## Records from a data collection
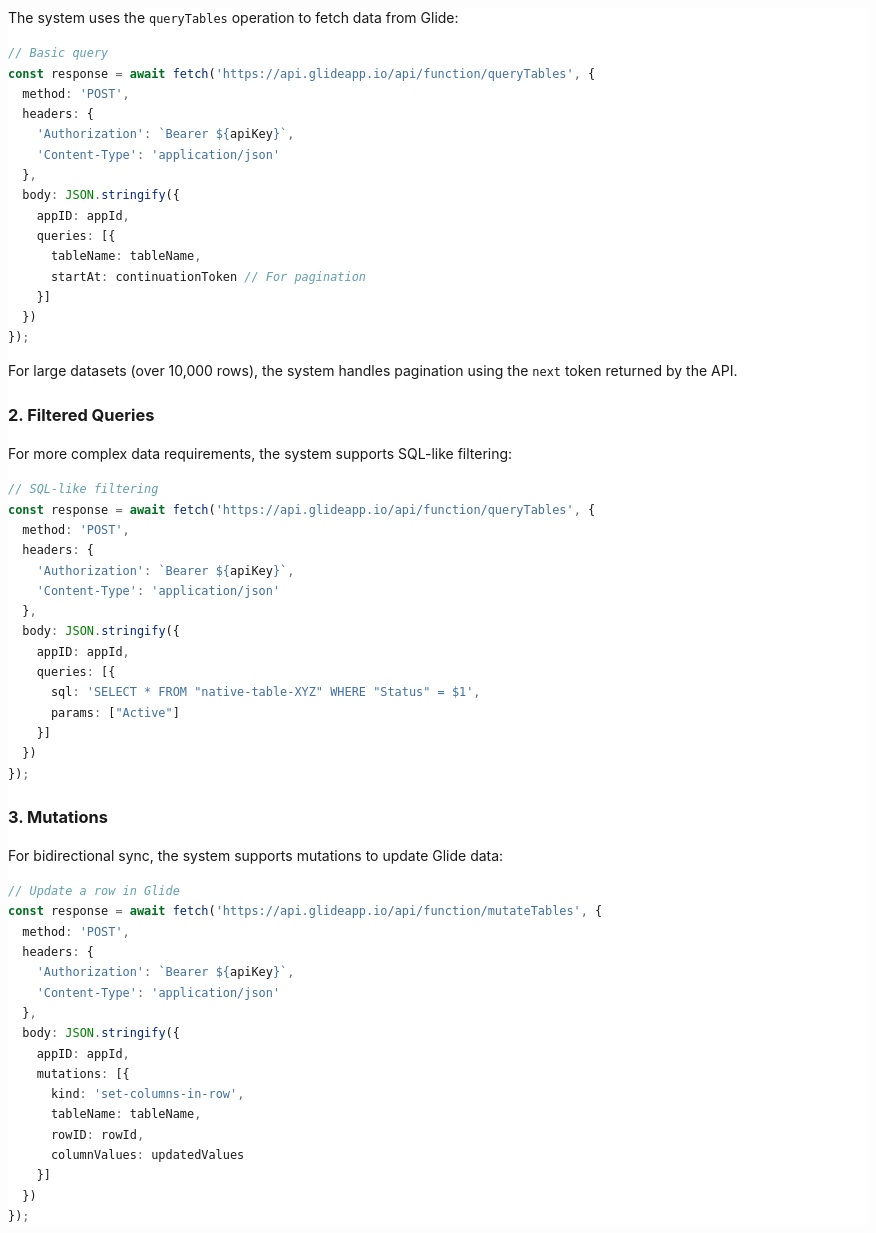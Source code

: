 The system uses the `queryTables` operation to fetch data from Glide:

```typescript
// Basic query
const response = await fetch('https://api.glideapp.io/api/function/queryTables', {
  method: 'POST',
  headers: {
    'Authorization': `Bearer ${apiKey}`,
    'Content-Type': 'application/json'
  },
  body: JSON.stringify({
    appID: appId,
    queries: [{ 
      tableName: tableName,
      startAt: continuationToken // For pagination
    }]
  })
});
```

For large datasets (over 10,000 rows), the system handles pagination using the `next` token returned by the API.

### 2. Filtered Queries

For more complex data requirements, the system supports SQL-like filtering:

```typescript
// SQL-like filtering
const response = await fetch('https://api.glideapp.io/api/function/queryTables', {
  method: 'POST',
  headers: {
    'Authorization': `Bearer ${apiKey}`,
    'Content-Type': 'application/json'
  },
  body: JSON.stringify({
    appID: appId,
    queries: [{
      sql: 'SELECT * FROM "native-table-XYZ" WHERE "Status" = $1',
      params: ["Active"]
    }]
  })
});
```

### 3. Mutations

For bidirectional sync, the system supports mutations to update Glide data:

```typescript
// Update a row in Glide
const response = await fetch('https://api.glideapp.io/api/function/mutateTables', {
  method: 'POST',
  headers: {
    'Authorization': `Bearer ${apiKey}`,
    'Content-Type': 'application/json'
  },
  body: JSON.stringify({
    appID: appId,
    mutations: [{
      kind: 'set-columns-in-row',
      tableName: tableName,
      rowID: rowId,
      columnValues: updatedValues
    }]
  })
});
```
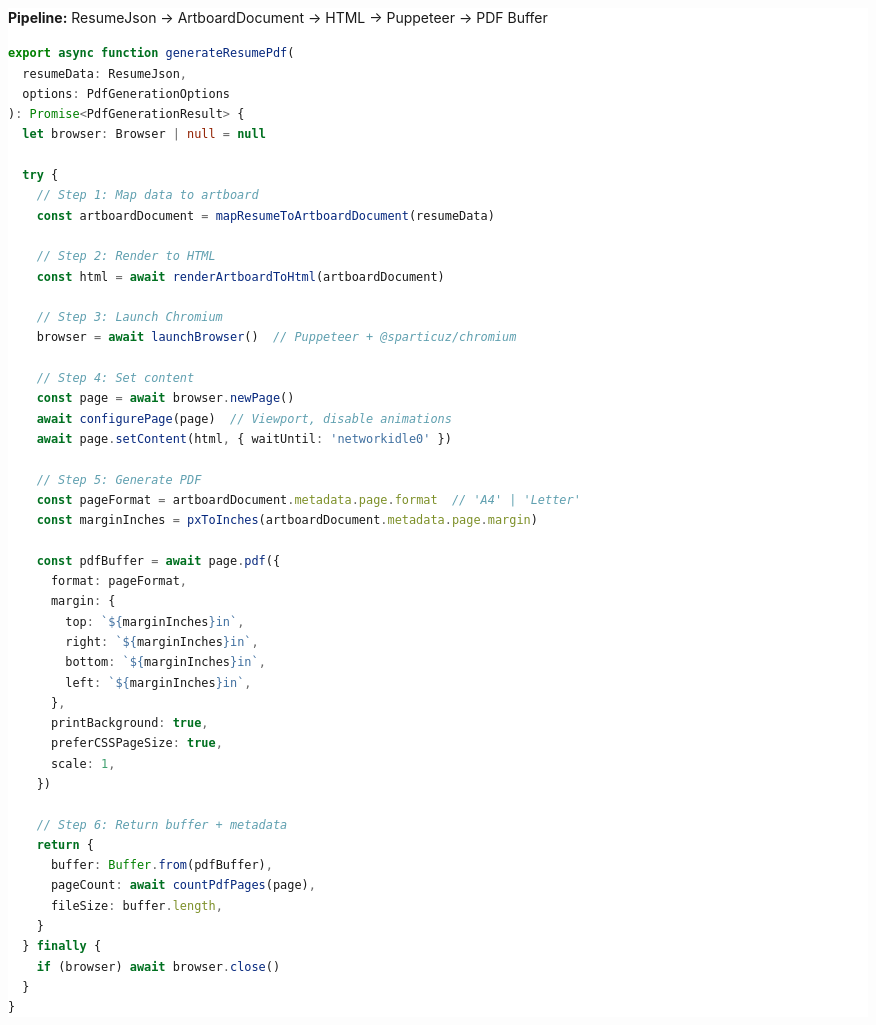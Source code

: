 **Pipeline:** ResumeJson → ArtboardDocument → HTML → Puppeteer → PDF Buffer

```typescript
export async function generateResumePdf(
  resumeData: ResumeJson,
  options: PdfGenerationOptions
): Promise<PdfGenerationResult> {
  let browser: Browser | null = null

  try {
    // Step 1: Map data to artboard
    const artboardDocument = mapResumeToArtboardDocument(resumeData)

    // Step 2: Render to HTML
    const html = await renderArtboardToHtml(artboardDocument)

    // Step 3: Launch Chromium
    browser = await launchBrowser()  // Puppeteer + @sparticuz/chromium

    // Step 4: Set content
    const page = await browser.newPage()
    await configurePage(page)  // Viewport, disable animations
    await page.setContent(html, { waitUntil: 'networkidle0' })

    // Step 5: Generate PDF
    const pageFormat = artboardDocument.metadata.page.format  // 'A4' | 'Letter'
    const marginInches = pxToInches(artboardDocument.metadata.page.margin)

    const pdfBuffer = await page.pdf({
      format: pageFormat,
      margin: {
        top: `${marginInches}in`,
        right: `${marginInches}in`,
        bottom: `${marginInches}in`,
        left: `${marginInches}in`,
      },
      printBackground: true,
      preferCSSPageSize: true,
      scale: 1,
    })

    // Step 6: Return buffer + metadata
    return {
      buffer: Buffer.from(pdfBuffer),
      pageCount: await countPdfPages(page),
      fileSize: buffer.length,
    }
  } finally {
    if (browser) await browser.close()
  }
}
```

## TASK REQUIREMENTS
The records above are to be transcribed word for word. Skip the images.

## SOLVED PROBLEM
Source code

: The system uses the `queryTables` operation to fetch data from Glide:

```typescript
// Basic query
const response = await fetch('https://api.glideapp.io/api/function/queryTables', {
  method: 'POST',
  headers: {
    'Authorization': `Bearer ${apiKey}`,
    'Content-Type': 'application/json'
  },
  body: JSON.stringify({
    appID: appId,
    queries: [{ 
      tableName: tableName,
      startAt: continuationToken // For pagination
    }]
  })
});
```

For large datasets (over 10,000 rows), the system handles pagination using the `next` token returned by the API.

### 2. Filtered Queries

For more complex data requirements, the system supports SQL-like filtering:

```typescript
// SQL-like filtering
const response = await fetch('https://api.glideapp.io/api/function/queryTables', {
  method: 'POST',
  headers: {
    'Authorization': `Bearer ${apiKey}`,
    'Content-Type': 'application/json'
  },
  body: JSON.stringify({
    appID: appId,
    queries: [{
      sql: 'SELECT * FROM "native-table-XYZ" WHERE "Status" = $1',
      params: ["Active"]
    }]
  })
});
```

### 3. Mutations

For bidirectional sync, the system supports mutations to update Glide data:

```typescript
// Update a row in Glide
const response = await fetch('https://api.glideapp.io/api/function/mutateTables', {
  method: 'POST',
  headers: {
    'Authorization': `Bearer ${apiKey}`,
    'Content-Type': 'application/json'
  },
  body: JSON.stringify({
    appID: appId,
    mutations: [{
      kind: 'set-columns-in-row',
      tableName: tableName,
      rowID: rowId,
      columnValues: updatedValues
    }]
  })
});
```
Source code

: **Pipeline:** ResumeJson → ArtboardDocument → HTML → Puppeteer → PDF Buffer

```typescript
export async function generateResumePdf(
  resumeData: ResumeJson,
  options: PdfGenerationOptions
): Promise<PdfGenerationResult> {
  let browser: Browser | null = null

  try {
    // Step 1: Map data to artboard
    const artboardDocument = mapResumeToArtboardDocument(resumeData)

    // Step 2: Render to HTML
    const html = await renderArtboardToHtml(artboardDocument)

    // Step 3: Launch Chromium
    browser = await launchBrowser()  // Puppeteer + @sparticuz/chromium

    // Step 4: Set content
    const page = await browser.newPage()
    await configurePage(page)  // Viewport, disable animations
    await page.setContent(html, { waitUntil: 'networkidle0' })

    // Step 5: Generate PDF
    const pageFormat = artboardDocument.metadata.page.format  // 'A4' | 'Letter'
    const marginInches = pxToInches(artboardDocument.metadata.page.margin)

    const pdfBuffer = await page.pdf({
      format: pageFormat,
      margin: {
        top: `${marginInches}in`,
        right: `${marginInches}in`,
        bottom: `${marginInches}in`,
        left: `${marginInches}in`,
      },
      printBackground: true,
      preferCSSPageSize: true,
      scale: 1,
    })

    // Step 6: Return buffer + metadata
    return {
      buffer: Buffer.from(pdfBuffer),
      pageCount: await countPdfPages(page),
      fileSize: buffer.length,
    }
  } finally {
    if (browser) await browser.close()
  }
}
```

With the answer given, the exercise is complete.